[cfe-dev] Why no NSW/NUW with SHL instruction?

Reid Kleckner rnk at google.com
Fri Nov 21 09:55:26 PST 2014


On Fri, Nov 21, 2014 at 9:39 AM, Ryan Taylor <ryta1203 at gmail.com> wrote:

> So again, I'm not sure why this is the case. I know this has probably been
> discussed ad nauseam (as evidenced by the multiple posts asking about this,
> including mine), but it seems pretty clear cut that you'd want separate
> shl, one for logical (non-overflow) and one for arithmetic (overflow).

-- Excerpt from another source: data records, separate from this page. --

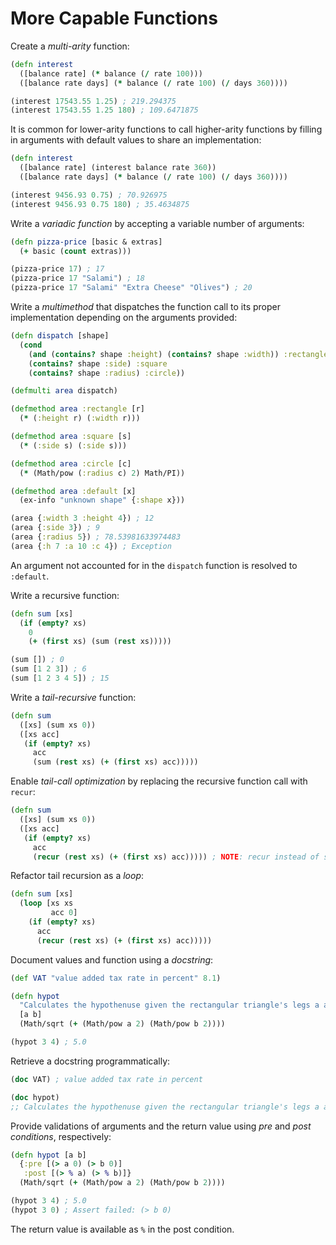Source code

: # More Capable Functions

Create a _multi-arity_ function:

```clojure
(defn interest
  ([balance rate] (* balance (/ rate 100)))
  ([balance rate days] (* balance (/ rate 100) (/ days 360))))

(interest 17543.55 1.25) ; 219.294375
(interest 17543.55 1.25 180) ; 109.6471875
```

It is common for lower-arity functions to call higher-arity functions by filling
in arguments with default values to share an implementation:

```clojure
(defn interest
  ([balance rate] (interest balance rate 360))
  ([balance rate days] (* balance (/ rate 100) (/ days 360))))

(interest 9456.93 0.75) ; 70.926975
(interest 9456.93 0.75 180) ; 35.4634875
```

Write a _variadic function_ by accepting a variable number of arguments:

```clojure
(defn pizza-price [basic & extras]
  (+ basic (count extras)))

(pizza-price 17) ; 17
(pizza-price 17 "Salami") ; 18
(pizza-price 17 "Salami" "Extra Cheese" "Olives") ; 20
```

Write a _multimethod_ that dispatches the function call to its proper
implementation depending on the arguments provided:

```clojure
(defn dispatch [shape]
  (cond
    (and (contains? shape :height) (contains? shape :width)) :rectangle
    (contains? shape :side) :square
    (contains? shape :radius) :circle))

(defmulti area dispatch)

(defmethod area :rectangle [r]
  (* (:height r) (:width r)))

(defmethod area :square [s]
  (* (:side s) (:side s)))

(defmethod area :circle [c]
  (* (Math/pow (:radius c) 2) Math/PI))

(defmethod area :default [x]
  (ex-info "unknown shape" {:shape x}))

(area {:width 3 :height 4}) ; 12
(area {:side 3}) ; 9
(area {:radius 5}) ; 78.53981633974483
(area {:h 7 :a 10 :c 4}) ; Exception
```

An argument not accounted for in the `dispatch` function is resolved to
`:default`.

Write a recursive function:

```clojure
(defn sum [xs]
  (if (empty? xs)
    0
    (+ (first xs) (sum (rest xs)))))

(sum []) ; 0
(sum [1 2 3]) ; 6
(sum [1 2 3 4 5]) ; 15
```

Write a _tail-recursive_ function:

```clojure
(defn sum
  ([xs] (sum xs 0))
  ([xs acc]
   (if (empty? xs)
     acc
     (sum (rest xs) (+ (first xs) acc)))))
```

Enable _tail-call optimization_ by replacing the recursive function call with
`recur`:

```clojure
(defn sum
  ([xs] (sum xs 0))
  ([xs acc]
   (if (empty? xs)
     acc
     (recur (rest xs) (+ (first xs) acc))))) ; NOTE: recur instead of sum
```

Refactor tail recursion as a _loop_:

```clojure
(defn sum [xs]
  (loop [xs xs
         acc 0]
    (if (empty? xs)
      acc
      (recur (rest xs) (+ (first xs) acc)))))
```

Document values and function using a _docstring_:

```clojure
(def VAT "value added tax rate in percent" 8.1)

(defn hypot
  "Calculates the hypothenuse given the rectangular triangle's legs a and b."
  [a b]
  (Math/sqrt (+ (Math/pow a 2) (Math/pow b 2))))

(hypot 3 4) ; 5.0
```

Retrieve a docstring programmatically:

```clojure
(doc VAT) ; value added tax rate in percent

(doc hypot) 
;; Calculates the hypothenuse given the rectangular triangle's legs a and b.
```

Provide validations of arguments and the return value using _pre_ and _post
conditions_, respectively:

```clojure
(defn hypot [a b]
  {:pre [(> a 0) (> b 0)]
   :post [(> % a) (> % b)]}
  (Math/sqrt (+ (Math/pow a 2) (Math/pow b 2))))

(hypot 3 4) ; 5.0
(hypot 3 0) ; Assert failed: (> b 0)
```

The return value is available as `%` in the post condition.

In
> fact, you might want a logical, signed arith and unsigned arith, at least
> in the hardware.
>
> I don't care if clang only produces shl, I'm more curious how to get the
> signed info to the backend for shl when it's not producing a nsw/nuw flag?
> I'm currently not sure how this would be done, is there another arch that
> manages this somehow?
>

LLVM defines left shift overflow to produce an undefined value, so I don't
think it matters which machine instruction you use to implement shl, as
long as it doesn't trap. The user can't rely on the result being any thing
in particular. You should be able to just always emit logical or arithmetic
left shift and the program will behave correctly.

I think this is kind of like asking what to do with the 32 high bits in edx
after 32-bit multiplication on x86. LLVM doesn't define a way to get at
them, so you can just drop it on the floor. LLVM doesn't define what
happens on shl overflow, so you can produce any result you like.